**What the exercise asks:** Without reproducing any picture, copy the records word for word.

**Exercise material:**
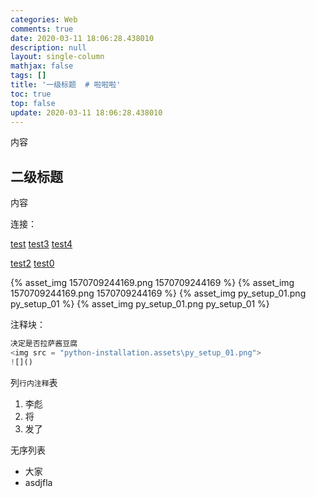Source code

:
 ```yaml
---
categories: Web
comments: true
date: 2020-03-11 18:06:28.438010
description: null
layout: single-column
mathjax: false
tags: []
title: '一级标题  # 啦啦啦'
toc: true
top: false
update: 2020-03-11 18:06:28.438010
---
```


内容

## 二级标题

内容



连接：

 [test](/web/test)  [test3](/web/test3)  [test4](test4) 

 [test2](test2.mid)  [test0](/test0) 



{% asset_img 1570709244169.png 1570709244169 %}
{% asset_img 1570709244169.png 1570709244169 %}
{% asset_img py_setup_01.png py_setup_01 %}
{% asset_img py_setup_01.png py_setup_01 %}



注释块：

```python
决定是否拉萨酱豆腐
<img src = "python-installation.assets\py_setup_01.png">
![]()
```

列`行内注释`表

1. 李彪
2. 将
3. 发了

无序列表

- 大家
- asdjfla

**Final answer:**
Source code

:
 ```yaml
---
categories: Web
comments: true
date: 2020-03-11 18:06:28.438010
description: null
layout: single-column
mathjax: false
tags: []
title: '一级标题  # 啦啦啦'
toc: true
top: false
update: 2020-03-11 18:06:28.438010
---
```


内容

## 二级标题

内容



连接：

 [test](/web/test)  [test3](/web/test3)  [test4](test4) 

 [test2](test2.mid)  [test0](/test0) 



{% asset_img 1570709244169.png 1570709244169 %}
{% asset_img 1570709244169.png 1570709244169 %}
{% asset_img py_setup_01.png py_setup_01 %}
{% asset_img py_setup_01.png py_setup_01 %}



注释块：

```python
决定是否拉萨酱豆腐
<img src = "python-installation.assets\py_setup_01.png">
![]()
```

列`行内注释`表

1. 李彪
2. 将
3. 发了

无序列表

- 大家
- asdjfla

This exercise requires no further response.